La industria local, que mira a diez o más años adelante, enfrenta la necesidad imperiosa de modernizar sus procesos de campo para mantener su competitividad global. Durante la Jornada Tecno Maní, realizada en Río Cuarto, pudimos dialogar largo y tendido con José Cerutti, quien subraya que todo aquello que «se pueda censar y medir va a ayudar a ser más eficientes y rentables, y lograr la calidad que pide el mercado».
La consigna es clara: dejar de depender únicamente de factores externos y empezar a construir una ventaja tecnológica propia. El desafío, según Cerutti, se encuentra hoy en la mira de competidores directos como Paraguay y Brasil, países que, de no mediar una acción inmediata, «nos van a levantar la vara». La necesidad de estar a la vanguardia es un imperativo.
Escuchá a Cerutti o mirá la nota completa
Si bien en cultivos como soja y maíz el país se ubica dentro de los tres países más avanzados del mundo, la realidad en el maní es diferente. La incorporación de innovaciones debe ser gradual, ya que no es posible alcanzar de la noche a la mañana los niveles tecnológicos de otros commodities. Un ejemplo clave es la necesidad de un sensor de rendimiento específico. «No lo tenemos, no lo tiene el mundo todavía en lo que es maní mecanizado,» recordando que «solo el ocho o nueve por ciento del maní del mundo es mecanizado,» y el resto se realiza a mano en países como China o India.
La llegada de estos sistemas de sensores es inminente y «va a generar un crecimiento importante a la hora de evaluar pérdidas, costos, y va a terminar siendo «muy beneficioso», advierte el referente.
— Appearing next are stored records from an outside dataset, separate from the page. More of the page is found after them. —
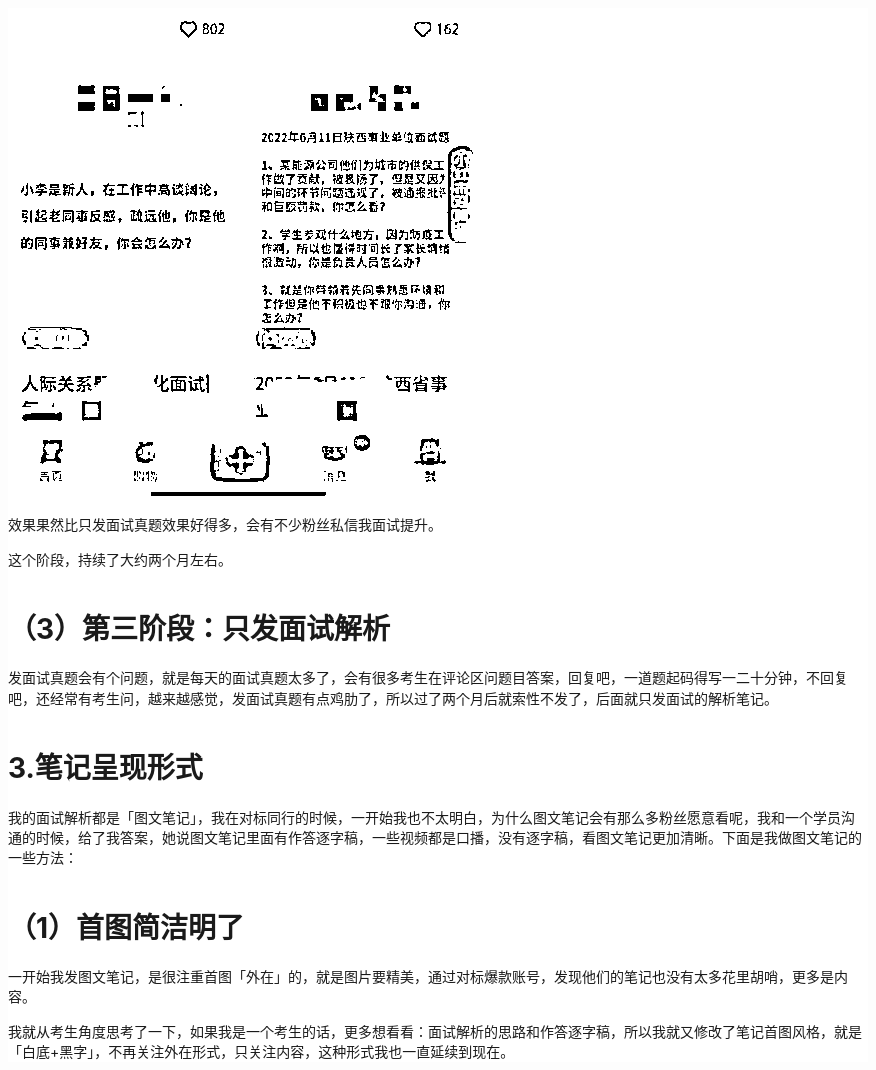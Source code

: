 ![](img/zhishi-fufei_3361.png)

 

 

效果果然比只发面试真题效果好得多，会有不少粉丝私信我面试提升。

这个阶段，持续了大约两个月左右。

# （3）第三阶段：只发面试解析

发面试真题会有个问题，就是每天的面试真题太多了，会有很多考生在评论区问题目答案，回复吧，一道题起码得写一二十分钟，不回复吧，还经常有考生问，越来越感觉，发面试真题有点鸡肋了，所以过了两个月后就索性不发了，后面就只发面试的解析笔记。

# 3.笔记呈现形式

我的面试解析都是「图文笔记」，我在对标同行的时候，一开始我也不太明白，为什么图文笔记会有那么多粉丝愿意看呢，我和一个学员沟通的时候，给了我答案，她说图文笔记里面有作答逐字稿，一些视频都是口播，没有逐字稿，看图文笔记更加清晰。下面是我做图文笔记的一些方法：

# （1）首图简洁明了

一开始我发图文笔记，是很注重首图「外在」的，就是图片要精美，通过对标爆款账号，发现他们的笔记也没有太多花里胡哨，更多是内容。

 

 

我就从考生角度思考了一下，如果我是一个考生的话，更多想看看：面试解析的思路和作答逐字稿，所以我就又修改了笔记首图风格，就是「白底+黑字」，不再关注外在形式，只关注内容，这种形式我也一直延续到现在。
Un problema que se arrastra desde hace años es la antigüedad de las herramientas de trabajo en el campo. José, recordó una visita de hace quince años, del reconocido Ingeniero Mario Bragachinini, especialista de INTA, quien observó lo «avanzado que se está en la comercialización del maní, pero qué atrasado se encuentra lo que es el trabajo en la materia prima». Es decir, las maquinarias eran vistas como muy antiguas respecto a las exigencias del mercado.
Hoy, la situación no ha mejorado significativamente. De los países mencionados, «Argentina es el país en que más longeva es la herramienta que se usa para el cultivo de maní, y esto es un problema muy importante.»
Esto genera una paradoja con la llegada de las innovaciones. Las nuevas tecnologías, como los sensores o mapas de rendimiento que está por lanzar la firma AMADAS, «va a ser más fácil aplicarlo en Paraguay y en Brasil que en Argentina», debido a la antigüedad del parque de maquinaria nacional. Intentar adaptar la tecnología de punta a equipos muy viejos es visto como un esfuerzo inútil, equiparándolo a querer «un televisor en blanco y negro llevarlo a 8 k, es imposible» sentenció Cerutti.
La solución no es descartar todo lo anterior, sino «de a poco avanzar en nuevas maquinarias, combinando con las anteriores, agregándole tecnología al porcentaje que se le pueda aplicar», sostiene el titular de C y S Agro.
Precios y Política: José destacó que el sector maní es un cultivo regional que «no dependemos tanto de una buena política, sino dependemos de qué pasa con los stock en los mercados: «A pesar de que se percibe un gobierno con un norte en este momento, la realidad es que el maní está por el suelo en el mundo debido a los precios. Aunque en Brasil se proyecta una baja en la siembra de un 35% y en Argentina de un 20, la conclusión es que «la política no nos va a solucionar el sector y la economía no nos va a solucionar los problemas que tenemos hoy».
En este contexto de precios bajos, la eficiencia en costos y la mejora en la calidad impulsadas por la tecnología de precisión se vuelven el único salvavidas para el maní argentino.